Learn math skills through practice-suitable for learning facts and skills. Learn the general methods of solving problems by solving situations that do have certain characteristics, and use these characteristics to define a real problem-skills suitable for learning how to discover and explore, how to rediscover mathematics and how to learn.
13, the purpose of mathematics learning has changed from mastering "mathematical facts and skills" to mastering "general methods to solve problems", that is, "mathematical thinking", which is a major update of the concept of mathematics education.
14, four levels of understanding mathematics: 1, formal understanding. Logical thinking training should be the basic training in mathematics learning. 2. Understanding at the discovery level; 3. Intuition-concrete understanding; 4. Intuitive understanding.
15, Xiao Pingbangyan: "It is generally believed that mathematics is a science composed of strict logic, even if it is different from logic, it is roughly the same. But actually, mathematics has nothing to do with logic.
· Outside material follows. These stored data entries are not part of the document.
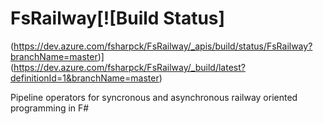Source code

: # FsRailway[![Build Status]
(https://dev.azure.com/fsharpck/FsRailway/_apis/build/status/FsRailway?branchName=master)](https://dev.azure.com/fsharpck/FsRailway/_build/latest?definitionId=1&branchName=master)

Pipeline operators for syncronous and asynchronous railway oriented programming in F#
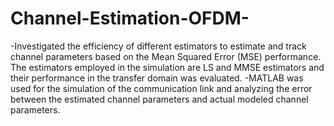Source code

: # Channel-Estimation-OFDM-
-Investigated the efficiency of different estimators to estimate and track channel parameters based on the Mean Squared Error (MSE) performance. The estimators employed in the simulation are LS and MMSE estimators and their performance in the transfer domain was evaluated.  -MATLAB was used for the simulation of the communication link and analyzing the error between the estimated channel parameters and actual modeled channel parameters. 
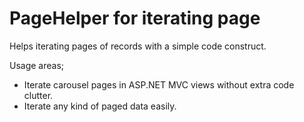 # PageHelper for iterating page
Helps iterating pages of records with a simple code construct.

Usage areas;
  - Iterate carousel pages in ASP.NET MVC views without extra code clutter.
  - Iterate any kind of paged data easily.  
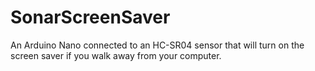 # SonarScreenSaver
An Arduino Nano connected to an HC-SR04 sensor that will turn on the screen saver if you walk away from your computer.
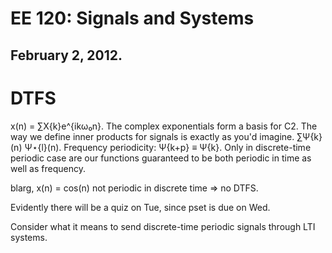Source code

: EE 120: Signals and Systems
===========================
February 2, 2012.
-----------------

DTFS
====

x(n) = ∑X{k}e^{ikω₀n}. The complex exponentials form a basis for C2. The
way we define inner products for signals is exactly as you'd
imagine. ∑Ψ{k}(n) Ψ⋆{l}(n). Frequency periodicity: Ψ{k+p} ≡ Ψ{k}. Only in
discrete-time periodic case are our functions guaranteed to be both
periodic in time as well as frequency.

blarg, x(n) = cos(n) not periodic in discrete time ⇒ no DTFS.

Evidently there will be a quiz on Tue, since pset is due on Wed.

Consider what it means to send discrete-time periodic signals through
LTI systems.
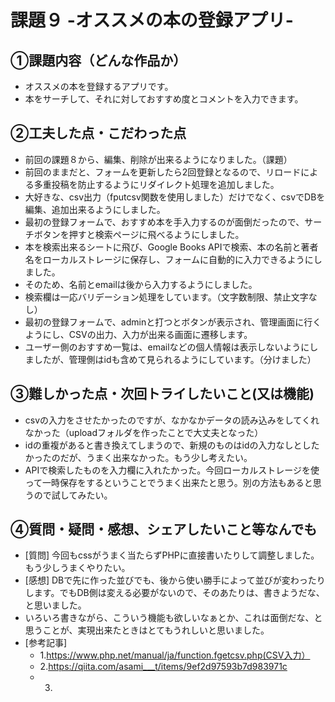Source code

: # 課題９ -オススメの本の登録アプリ-

## ①課題内容（どんな作品か）
- オススメの本を登録するアプリです。
- 本をサーチして、それに対しておすすめ度とコメントを入力できます。

## ②工夫した点・こだわった点
- 前回の課題８から、編集、削除が出来るようになりました。（課題）
- 前回のままだと、フォームを更新したら2回登録となるので、リロードによる多重投稿を防止するようにリダイレクト処理を追加しました。
- 大好きな、csv出力（fputcsv関数を使用しました）だけでなく、csvでDBを編集、追加出来るようにしました。
- 最初の登録フォームで、おすすめ本を手入力するのが面倒だったので、サーチボタンを押すと検索ページに飛べるようにしました。
- 本を検索出来るシートに飛び、Google Books APIで検索、本の名前と著者名をローカルストレージに保存し、フォームに自動的に入力できるようにしました。
- そのため、名前とemailは後から入力するようにしました。
- 検索欄は一応バリデーション処理をしています。（文字数制限、禁止文字なし）
- 最初の登録フォームで、adminと打つとボタンが表示され、管理画面に行くようにし、CSVの出力、入力が出来る画面に遷移します。
- ユーザー側のおすすめ一覧は、emailなどの個人情報は表示しないようにしましたが、管理側はidも含めて見られるようにしています。（分けました）


## ③難しかった点・次回トライしたいこと(又は機能)
- csvの入力をさせたかったのですが、なかなかデータの読み込みをしてくれなかった（uploadフォルダを作ったことで大丈夫となった）
- idの重複があると書き換えてしまうので、新規のものはidの入力なしとしたかったのだが、うまく出来なかった。もう少し考えたい。
- APIで検索したものを入力欄に入れたかった。今回ローカルストレージを使って一時保存をするということでうまく出来たと思う。別の方法もあると思うので試してみたい。

## ④質問・疑問・感想、シェアしたいこと等なんでも
- [質問] 今回もcssがうまく当たらずPHPに直接書いたりして調整しました。もう少しうまくやりたい。
- [感想] DBで先に作った並びでも、後から使い勝手によって並びが変わったりします。でもDB側は変える必要がないので、そのあたりは、書きようだな、と思いました。
- いろいろ書きながら、こういう機能も欲しいなぁとか、これは面倒だな、と思うことが、実現出来たときはとてもうれしいと思いました。
- [参考記事] 
	- 1.https://www.php.net/manual/ja/function.fgetcsv.php(CSV入力）
 	- 2.https://qiita.com/asami___t/items/9ef2d97593b7d983971c
  	- 3.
Mathematics must follow logic, of course, but logic plays the same role in mathematics as grammar does in literature. Writing a grammatical article is completely different from writing a novel according to grammar. Similarly, carrying out correct logical reasoning and piling up logic to form mathematical theory are completely different problems. Mathematics and logic are essentially different.
16. In mathematics, never put the logical carriage in front of the heuristic horse.
17, only by knowing how the conclusion was drawn can we really understand the conclusion. Reproducing or experiencing the discovery process is a wonderful way for mathematicians to learn and study mathematics. The best way to learn is to do it-ask questions and solve problems. The best teaching method is to let students ask questions and solve problems, not just impart knowledge-encourage action.
18. Mathematics is very abstract. One aspect of understanding mathematics is to give it intuitive and concrete meaning.
It is wrong to overemphasize the formal structure of mathematics.
20. Abstraction is meaningful only on the basis of solid experience. In addition, after the introduction of abstract concepts, specific problems should be used to illustrate their usefulness.
2 1. The direction of learning modern algebra well is to emphasize several basic concepts, such as symmetry, continuity and linearity.
22. Geometrical intuition is still the most effective way to understand mathematics. Geometric intuition means that abstract things can be described and thought in your mind like painting.
23. The combination of mathematics teaching and people's quality development is the most important purpose of mathematics education.
24. Geometry is a mathematical coincidence, a "symbol of intuitive space to help memory" and a "graphic formula".
What mathematics really wants to do is to solve specific problems. The best way to understand a theory is to find a specific problem, and then study a sample example of this theory, a typical example that can explain everything.